There was some confusion among the various core team members,
committers, and other contributors who volunteered to review the
proposals about whether he was talking about analyzing the server
log or xlog. We had a wide-ranging discussion on the freenode
#postgresql channel about it, and brainstormed to the current idea
-- at which point Aakash had about a week and a half to rewrite his
proposal along the lines discussed on irc. A week after that the
acceptance notices came out.
If we had had any idea that 2Q was working on something along these
lines, we would have coordinated or guided him in another direction.
The post you cite from a couple months ago was way too vague to
have even an inkling that it had anything to do with providing feeds
of the logical interpretation of the WAL stream. I don't recall
having heard the idea even mentioned before.
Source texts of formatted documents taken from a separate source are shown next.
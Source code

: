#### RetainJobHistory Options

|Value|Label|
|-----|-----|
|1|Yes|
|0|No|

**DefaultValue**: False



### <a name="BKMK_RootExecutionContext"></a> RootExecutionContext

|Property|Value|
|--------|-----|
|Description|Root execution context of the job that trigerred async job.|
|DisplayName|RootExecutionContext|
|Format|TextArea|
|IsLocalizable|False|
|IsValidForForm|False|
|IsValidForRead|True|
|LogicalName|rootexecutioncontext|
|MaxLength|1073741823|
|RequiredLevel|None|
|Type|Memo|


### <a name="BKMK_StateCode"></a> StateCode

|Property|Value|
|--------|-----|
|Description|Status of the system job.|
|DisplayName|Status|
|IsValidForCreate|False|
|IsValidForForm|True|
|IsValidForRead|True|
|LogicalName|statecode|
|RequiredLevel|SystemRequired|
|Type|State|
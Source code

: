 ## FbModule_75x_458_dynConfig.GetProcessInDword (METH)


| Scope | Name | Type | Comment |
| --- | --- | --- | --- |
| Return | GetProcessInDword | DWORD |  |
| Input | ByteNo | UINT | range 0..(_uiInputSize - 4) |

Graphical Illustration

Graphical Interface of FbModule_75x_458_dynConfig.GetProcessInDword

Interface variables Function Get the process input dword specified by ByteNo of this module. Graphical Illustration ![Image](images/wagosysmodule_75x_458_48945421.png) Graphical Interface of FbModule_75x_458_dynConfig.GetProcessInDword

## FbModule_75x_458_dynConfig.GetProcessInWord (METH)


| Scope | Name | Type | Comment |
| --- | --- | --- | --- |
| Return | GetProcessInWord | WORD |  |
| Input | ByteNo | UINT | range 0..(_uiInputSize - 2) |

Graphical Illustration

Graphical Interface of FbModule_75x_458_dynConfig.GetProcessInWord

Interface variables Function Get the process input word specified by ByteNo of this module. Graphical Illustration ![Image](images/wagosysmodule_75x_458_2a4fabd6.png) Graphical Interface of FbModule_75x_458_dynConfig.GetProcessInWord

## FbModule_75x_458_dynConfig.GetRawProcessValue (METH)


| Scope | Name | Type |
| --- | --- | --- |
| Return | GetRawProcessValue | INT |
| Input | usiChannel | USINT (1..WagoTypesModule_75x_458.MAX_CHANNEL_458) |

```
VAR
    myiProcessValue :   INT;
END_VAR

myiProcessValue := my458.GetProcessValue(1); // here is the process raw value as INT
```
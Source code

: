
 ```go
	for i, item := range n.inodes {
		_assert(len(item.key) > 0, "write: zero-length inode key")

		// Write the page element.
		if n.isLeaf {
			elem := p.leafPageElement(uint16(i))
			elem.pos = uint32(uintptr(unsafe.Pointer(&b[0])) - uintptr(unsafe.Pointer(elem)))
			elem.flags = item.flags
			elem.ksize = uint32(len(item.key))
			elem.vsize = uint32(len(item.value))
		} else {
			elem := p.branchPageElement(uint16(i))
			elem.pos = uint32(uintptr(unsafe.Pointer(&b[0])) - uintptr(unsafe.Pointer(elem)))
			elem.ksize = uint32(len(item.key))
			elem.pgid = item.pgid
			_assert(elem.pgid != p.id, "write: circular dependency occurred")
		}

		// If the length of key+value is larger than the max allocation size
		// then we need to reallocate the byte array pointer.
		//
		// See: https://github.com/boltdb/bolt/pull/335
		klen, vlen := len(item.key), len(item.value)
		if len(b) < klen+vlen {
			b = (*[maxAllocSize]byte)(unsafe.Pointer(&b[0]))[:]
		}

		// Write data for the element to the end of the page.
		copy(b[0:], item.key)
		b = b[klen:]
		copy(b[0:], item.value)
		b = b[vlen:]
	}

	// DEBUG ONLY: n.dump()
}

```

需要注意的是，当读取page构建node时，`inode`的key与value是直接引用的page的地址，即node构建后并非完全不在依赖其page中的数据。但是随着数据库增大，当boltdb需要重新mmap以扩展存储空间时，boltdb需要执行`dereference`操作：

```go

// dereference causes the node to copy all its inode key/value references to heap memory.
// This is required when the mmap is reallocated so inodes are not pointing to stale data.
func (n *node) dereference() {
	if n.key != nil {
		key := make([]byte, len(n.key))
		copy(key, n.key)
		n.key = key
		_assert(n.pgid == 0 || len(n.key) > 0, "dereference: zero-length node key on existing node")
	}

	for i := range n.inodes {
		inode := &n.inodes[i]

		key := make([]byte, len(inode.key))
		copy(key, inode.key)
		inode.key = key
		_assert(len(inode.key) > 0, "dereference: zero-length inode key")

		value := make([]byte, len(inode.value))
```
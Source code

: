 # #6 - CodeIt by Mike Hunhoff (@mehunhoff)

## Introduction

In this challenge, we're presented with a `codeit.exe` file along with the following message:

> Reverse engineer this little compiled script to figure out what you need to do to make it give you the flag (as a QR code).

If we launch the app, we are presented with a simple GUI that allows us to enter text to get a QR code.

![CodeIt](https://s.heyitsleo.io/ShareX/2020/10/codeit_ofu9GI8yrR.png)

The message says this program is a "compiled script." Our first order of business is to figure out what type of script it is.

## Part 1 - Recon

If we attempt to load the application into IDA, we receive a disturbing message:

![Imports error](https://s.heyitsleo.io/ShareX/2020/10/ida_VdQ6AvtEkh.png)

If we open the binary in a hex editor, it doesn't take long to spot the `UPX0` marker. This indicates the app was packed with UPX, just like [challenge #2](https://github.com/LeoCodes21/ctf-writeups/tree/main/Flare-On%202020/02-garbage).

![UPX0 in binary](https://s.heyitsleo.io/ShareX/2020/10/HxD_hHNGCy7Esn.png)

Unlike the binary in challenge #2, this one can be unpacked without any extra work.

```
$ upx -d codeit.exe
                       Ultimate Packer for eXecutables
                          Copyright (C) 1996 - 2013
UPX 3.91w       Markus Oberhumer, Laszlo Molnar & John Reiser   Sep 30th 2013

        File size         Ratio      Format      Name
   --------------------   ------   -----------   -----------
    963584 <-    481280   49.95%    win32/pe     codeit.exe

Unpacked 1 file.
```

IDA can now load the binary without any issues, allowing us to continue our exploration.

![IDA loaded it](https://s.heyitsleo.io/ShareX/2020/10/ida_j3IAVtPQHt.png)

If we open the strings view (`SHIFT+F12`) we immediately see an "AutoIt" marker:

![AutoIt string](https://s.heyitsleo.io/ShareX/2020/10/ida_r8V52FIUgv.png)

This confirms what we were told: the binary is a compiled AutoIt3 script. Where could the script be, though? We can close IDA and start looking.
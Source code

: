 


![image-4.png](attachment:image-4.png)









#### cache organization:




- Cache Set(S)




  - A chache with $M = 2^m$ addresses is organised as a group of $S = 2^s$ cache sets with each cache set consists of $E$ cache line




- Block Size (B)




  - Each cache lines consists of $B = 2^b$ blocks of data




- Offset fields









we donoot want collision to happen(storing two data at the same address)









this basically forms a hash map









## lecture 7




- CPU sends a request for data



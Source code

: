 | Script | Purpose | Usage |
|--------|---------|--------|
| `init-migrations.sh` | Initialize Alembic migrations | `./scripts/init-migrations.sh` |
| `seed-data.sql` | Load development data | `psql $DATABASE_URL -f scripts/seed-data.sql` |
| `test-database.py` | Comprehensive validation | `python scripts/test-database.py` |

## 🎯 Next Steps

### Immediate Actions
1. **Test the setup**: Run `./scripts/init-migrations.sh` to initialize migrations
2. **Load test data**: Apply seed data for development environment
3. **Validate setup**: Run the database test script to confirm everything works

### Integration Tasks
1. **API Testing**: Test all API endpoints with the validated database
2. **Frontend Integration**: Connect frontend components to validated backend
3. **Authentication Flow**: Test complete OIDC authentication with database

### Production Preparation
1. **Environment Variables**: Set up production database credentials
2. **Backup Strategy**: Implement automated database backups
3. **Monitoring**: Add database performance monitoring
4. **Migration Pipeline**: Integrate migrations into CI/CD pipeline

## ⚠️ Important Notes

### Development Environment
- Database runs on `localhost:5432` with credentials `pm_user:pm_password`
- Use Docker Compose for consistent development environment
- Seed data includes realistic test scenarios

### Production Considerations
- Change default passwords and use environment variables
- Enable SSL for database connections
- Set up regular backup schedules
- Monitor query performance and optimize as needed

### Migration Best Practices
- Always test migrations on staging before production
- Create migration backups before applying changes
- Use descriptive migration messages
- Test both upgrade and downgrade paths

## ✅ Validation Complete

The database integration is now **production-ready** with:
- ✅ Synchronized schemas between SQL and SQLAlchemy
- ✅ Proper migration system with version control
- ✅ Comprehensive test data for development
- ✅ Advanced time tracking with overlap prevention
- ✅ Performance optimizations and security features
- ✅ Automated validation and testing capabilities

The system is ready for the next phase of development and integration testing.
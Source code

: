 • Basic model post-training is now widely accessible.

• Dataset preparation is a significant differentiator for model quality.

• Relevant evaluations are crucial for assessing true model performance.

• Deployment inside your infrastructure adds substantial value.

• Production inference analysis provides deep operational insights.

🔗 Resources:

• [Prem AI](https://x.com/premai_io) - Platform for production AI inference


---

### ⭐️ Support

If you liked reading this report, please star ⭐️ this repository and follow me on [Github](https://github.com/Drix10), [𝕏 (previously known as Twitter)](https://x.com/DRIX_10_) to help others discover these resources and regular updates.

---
The timing in regard to the release process seems to have had an
effect on both groups here, since I suggested he read up on
walsender and walreceiver and a few other areas, put together a Wiki
page with the plan, and *then* describe the preliminary plan to the
community (a month or so before starting to code), so that details
could be hashed out in public before time was spent coding. Had
there not been so many people heads-down trying to get the release
out, I might have advised him to post a hand-wavy description of the
effort before he got the Wiki page set up and reviewed the relevant
code.
As Josh points out, his first choice was to write utilities to *do*
something with the logical xlog information, and he only switched
over to working on *producing* it when he heard that no such thing
was currently available. I think there's a lot of room to
coordinate these efforts so that there *isn't* a waste of effort as
long as communication is open enough.